A lot of people in the library had their laptops open using the free Wi-Fi. I ran into the same young, tattooed couple in various sections, reading a little and moving on. They looked like they were having fun. In the first floor gallery I had to stop and see photographer Yousuf Karsh’s amazing portraits of celebrities.
The first book on my list, “Clinton in Exile,” by Carol Felsenthal, was a dud in terms of relevance. It had a chapter titled “A Luddite Meets the Bloggers.” No. 2, “First Person Queer: Who We Are (So Far),” contained an essay by Gayle Roberts, “The Sexual Luddite.” Numbers 3 and 4 were nonfiction books that used “Luddite” as an anti-technological term to study other things. I found No. 3, “Against the Machine: The Hidden Luddite Tradition in Literature, Art, and Individual Lives,” but No. 4, “Coyote in the Maze: Tracking Edward Abbey in a World of Words,” was missing. No. 5 was on the shelf and called itself “A Neo-Luddite Treatise.” Its appeal was limited because it was published in 1986. Then, with the final entry, I struck gold -- although not as I expected.
“Through the Fray: A Tale of the Luddite Riots,” by G.A. Henty, was listed under “juvenile.” The children’s room is just off the library rotunda on the second floor, and it took my breath away. Dark wood beams painted with Arts & Crafts designs. Thick carpets, high windows, exquisite chandeliers. And on every wall, an Albert Herter mural depicting California history, originally installed in 1928. My book was not on the shelf, but the librarian knew exactly where it was. “On reserve,” she said. “It’s an old one.”

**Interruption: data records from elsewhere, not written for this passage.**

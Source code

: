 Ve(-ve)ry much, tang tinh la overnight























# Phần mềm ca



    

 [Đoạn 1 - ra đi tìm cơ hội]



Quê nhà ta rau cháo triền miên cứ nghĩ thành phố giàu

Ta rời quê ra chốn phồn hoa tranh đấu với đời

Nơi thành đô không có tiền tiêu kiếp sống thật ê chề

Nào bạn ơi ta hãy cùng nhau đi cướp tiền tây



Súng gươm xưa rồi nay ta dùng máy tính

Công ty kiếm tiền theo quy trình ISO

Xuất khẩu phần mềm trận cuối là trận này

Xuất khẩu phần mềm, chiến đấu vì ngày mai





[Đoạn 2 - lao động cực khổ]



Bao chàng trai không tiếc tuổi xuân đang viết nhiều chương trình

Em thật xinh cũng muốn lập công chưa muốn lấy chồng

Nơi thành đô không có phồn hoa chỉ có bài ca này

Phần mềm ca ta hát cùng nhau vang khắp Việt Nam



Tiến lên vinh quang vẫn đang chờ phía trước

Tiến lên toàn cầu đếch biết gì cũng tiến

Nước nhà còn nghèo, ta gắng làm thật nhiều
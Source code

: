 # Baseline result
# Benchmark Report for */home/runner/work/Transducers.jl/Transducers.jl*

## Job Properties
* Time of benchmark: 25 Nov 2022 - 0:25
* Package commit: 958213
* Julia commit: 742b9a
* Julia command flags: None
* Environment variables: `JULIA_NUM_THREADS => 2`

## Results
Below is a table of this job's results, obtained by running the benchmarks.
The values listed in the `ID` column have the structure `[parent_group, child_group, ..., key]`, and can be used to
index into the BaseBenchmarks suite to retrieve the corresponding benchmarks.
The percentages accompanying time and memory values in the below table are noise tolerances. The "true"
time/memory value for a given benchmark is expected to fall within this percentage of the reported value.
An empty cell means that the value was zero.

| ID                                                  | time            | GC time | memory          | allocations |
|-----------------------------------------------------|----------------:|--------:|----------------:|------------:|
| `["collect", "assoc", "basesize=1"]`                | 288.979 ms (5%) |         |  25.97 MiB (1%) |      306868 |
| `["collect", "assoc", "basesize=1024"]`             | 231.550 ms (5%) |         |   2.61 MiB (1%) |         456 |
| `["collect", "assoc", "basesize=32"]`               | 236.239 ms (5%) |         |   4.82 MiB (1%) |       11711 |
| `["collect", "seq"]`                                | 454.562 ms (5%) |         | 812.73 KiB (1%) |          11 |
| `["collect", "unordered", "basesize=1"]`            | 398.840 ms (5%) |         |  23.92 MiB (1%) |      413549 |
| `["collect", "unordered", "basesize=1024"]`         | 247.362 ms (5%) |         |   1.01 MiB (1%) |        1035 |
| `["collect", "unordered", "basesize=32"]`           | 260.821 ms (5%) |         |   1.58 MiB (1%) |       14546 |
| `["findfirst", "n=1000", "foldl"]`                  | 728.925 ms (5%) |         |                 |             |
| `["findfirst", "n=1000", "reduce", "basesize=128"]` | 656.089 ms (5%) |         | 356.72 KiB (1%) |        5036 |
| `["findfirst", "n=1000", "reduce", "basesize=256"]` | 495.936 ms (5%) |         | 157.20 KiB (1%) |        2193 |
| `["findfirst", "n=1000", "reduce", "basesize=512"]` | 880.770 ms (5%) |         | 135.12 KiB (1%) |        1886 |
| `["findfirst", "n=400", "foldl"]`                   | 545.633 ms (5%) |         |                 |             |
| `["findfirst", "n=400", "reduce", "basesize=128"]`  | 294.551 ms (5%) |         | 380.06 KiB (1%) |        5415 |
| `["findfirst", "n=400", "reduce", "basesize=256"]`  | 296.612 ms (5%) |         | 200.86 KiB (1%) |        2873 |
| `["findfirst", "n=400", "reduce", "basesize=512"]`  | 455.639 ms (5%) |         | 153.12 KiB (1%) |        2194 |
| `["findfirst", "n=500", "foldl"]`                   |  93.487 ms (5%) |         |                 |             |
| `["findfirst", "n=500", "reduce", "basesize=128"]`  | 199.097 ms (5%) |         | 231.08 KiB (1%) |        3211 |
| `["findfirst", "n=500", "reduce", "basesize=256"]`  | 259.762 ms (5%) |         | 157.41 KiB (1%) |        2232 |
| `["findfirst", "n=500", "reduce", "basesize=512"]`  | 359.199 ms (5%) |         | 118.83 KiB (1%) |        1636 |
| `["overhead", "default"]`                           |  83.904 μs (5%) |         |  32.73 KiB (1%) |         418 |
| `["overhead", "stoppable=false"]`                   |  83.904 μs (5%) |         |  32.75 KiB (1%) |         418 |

She brought out a museum box and opened the lid. The book was wrapped in tissue paper -- a boy’s historical adventure, the cover made clear. It was published in 1886; the pages were dark and brittle and the binding frayed. I had history in my hands. It smelled good, like the books at my grandmother’s house in Missouri, books long gone. Inside the front cover was a plate that read “Property of L.T. Szymanski, Engine Co. No 59, LAFD.” It had belonged, I imagined, to a firefighter so young he was still reading chapter books. I felt attached to him, holding his book all these years later. It was too fragile to actually read, but that didn’t seem to matter.
When I got home, I immediately sat down at my computer and typed into Google “Szymanski and LAFD.” Other Szymanskis came up. Jerry, a commander in the Valley. Tim, a public information officer. I wanted to call them but had no idea what I would say.
I searched using “Engine Company 59 and LAFD history” and clicked on one site after another and finally, in the archives at lafire.com, I found a photo, circa 1920, of firefighter L.T. Szymanski. I clicked on it to make it full screen. There he was 34 years after “Through the Fray” had been published. As the fire engine driver, with his buttoned collar and furrowed brow, he was older than I had imagined, but something in his eyes still told of a boy who liked to read.
I spent three hours at the library and did not learn much about Luddites, but what I did find actually gave me chills. This is what I discovered: If you have a specific destination, the Web is the place to go. If you just need to search, there is no place like the library.
Diana Wagman is the author of the novels “Skin Deep,” “Spontaneous” and “Bump.” She is an adjunct professor at Cal State Long Beach.